Task goal –
Below are records; work out how many of their lines contain the word "danych" and reply with the number only.

Records for this exercise –
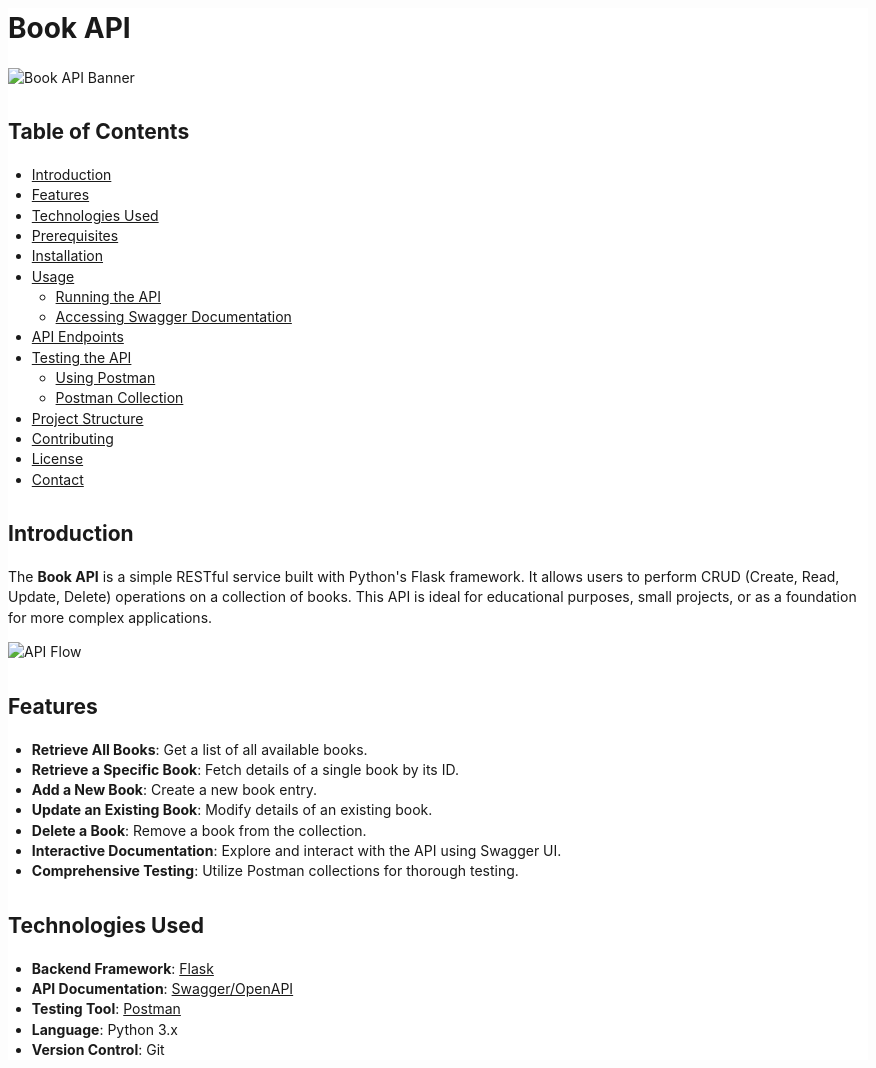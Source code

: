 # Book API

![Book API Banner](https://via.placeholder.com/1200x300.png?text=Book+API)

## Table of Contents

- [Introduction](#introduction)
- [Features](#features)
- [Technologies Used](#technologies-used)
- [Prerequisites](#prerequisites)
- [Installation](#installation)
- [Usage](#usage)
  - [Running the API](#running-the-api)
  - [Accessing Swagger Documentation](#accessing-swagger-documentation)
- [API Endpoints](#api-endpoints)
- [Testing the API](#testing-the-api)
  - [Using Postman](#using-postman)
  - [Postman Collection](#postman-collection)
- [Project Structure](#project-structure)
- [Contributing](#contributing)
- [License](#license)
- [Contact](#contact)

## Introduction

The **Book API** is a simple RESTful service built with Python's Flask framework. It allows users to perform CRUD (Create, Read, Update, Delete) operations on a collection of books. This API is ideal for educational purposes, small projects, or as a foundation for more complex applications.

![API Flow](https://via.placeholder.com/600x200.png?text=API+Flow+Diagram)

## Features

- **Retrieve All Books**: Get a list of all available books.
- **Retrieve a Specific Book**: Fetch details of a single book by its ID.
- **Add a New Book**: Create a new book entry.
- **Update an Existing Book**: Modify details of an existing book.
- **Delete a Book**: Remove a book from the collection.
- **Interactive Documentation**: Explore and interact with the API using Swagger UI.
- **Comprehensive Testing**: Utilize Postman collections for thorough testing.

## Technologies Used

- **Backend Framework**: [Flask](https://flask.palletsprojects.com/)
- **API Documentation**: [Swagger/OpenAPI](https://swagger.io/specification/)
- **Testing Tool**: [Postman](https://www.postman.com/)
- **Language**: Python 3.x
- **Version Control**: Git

==

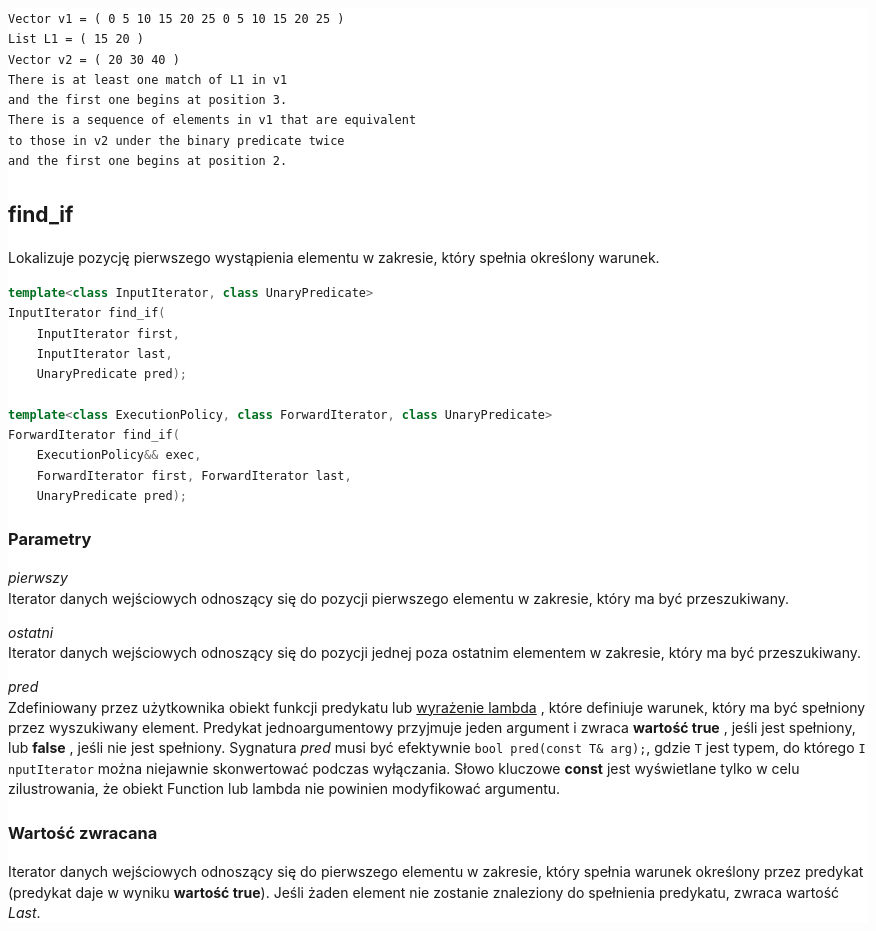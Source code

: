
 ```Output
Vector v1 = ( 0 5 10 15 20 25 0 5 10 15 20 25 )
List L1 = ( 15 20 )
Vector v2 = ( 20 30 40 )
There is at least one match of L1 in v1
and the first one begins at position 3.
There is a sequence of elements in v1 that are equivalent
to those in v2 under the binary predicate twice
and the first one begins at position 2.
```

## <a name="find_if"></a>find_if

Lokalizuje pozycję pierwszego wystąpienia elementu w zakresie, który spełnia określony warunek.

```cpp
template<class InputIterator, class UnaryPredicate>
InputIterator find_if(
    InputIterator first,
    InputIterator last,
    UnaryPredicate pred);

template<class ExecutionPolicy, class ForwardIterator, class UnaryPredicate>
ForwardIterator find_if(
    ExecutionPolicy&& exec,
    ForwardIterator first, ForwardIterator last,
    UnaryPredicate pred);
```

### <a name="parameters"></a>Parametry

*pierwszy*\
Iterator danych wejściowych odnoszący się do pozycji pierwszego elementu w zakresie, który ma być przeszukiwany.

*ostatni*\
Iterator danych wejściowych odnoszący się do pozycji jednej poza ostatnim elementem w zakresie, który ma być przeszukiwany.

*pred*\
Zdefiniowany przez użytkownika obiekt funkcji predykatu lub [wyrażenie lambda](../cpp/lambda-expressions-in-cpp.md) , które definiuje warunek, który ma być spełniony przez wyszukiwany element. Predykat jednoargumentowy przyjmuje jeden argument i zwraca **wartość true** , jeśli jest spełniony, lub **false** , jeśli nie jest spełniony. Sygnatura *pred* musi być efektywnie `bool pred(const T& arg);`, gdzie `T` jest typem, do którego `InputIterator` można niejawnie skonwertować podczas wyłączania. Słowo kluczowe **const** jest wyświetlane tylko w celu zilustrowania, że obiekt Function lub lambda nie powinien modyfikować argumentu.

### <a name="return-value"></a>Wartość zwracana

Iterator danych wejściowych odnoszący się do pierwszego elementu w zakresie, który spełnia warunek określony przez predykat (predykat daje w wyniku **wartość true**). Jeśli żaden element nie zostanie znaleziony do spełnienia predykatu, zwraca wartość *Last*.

Result below –
3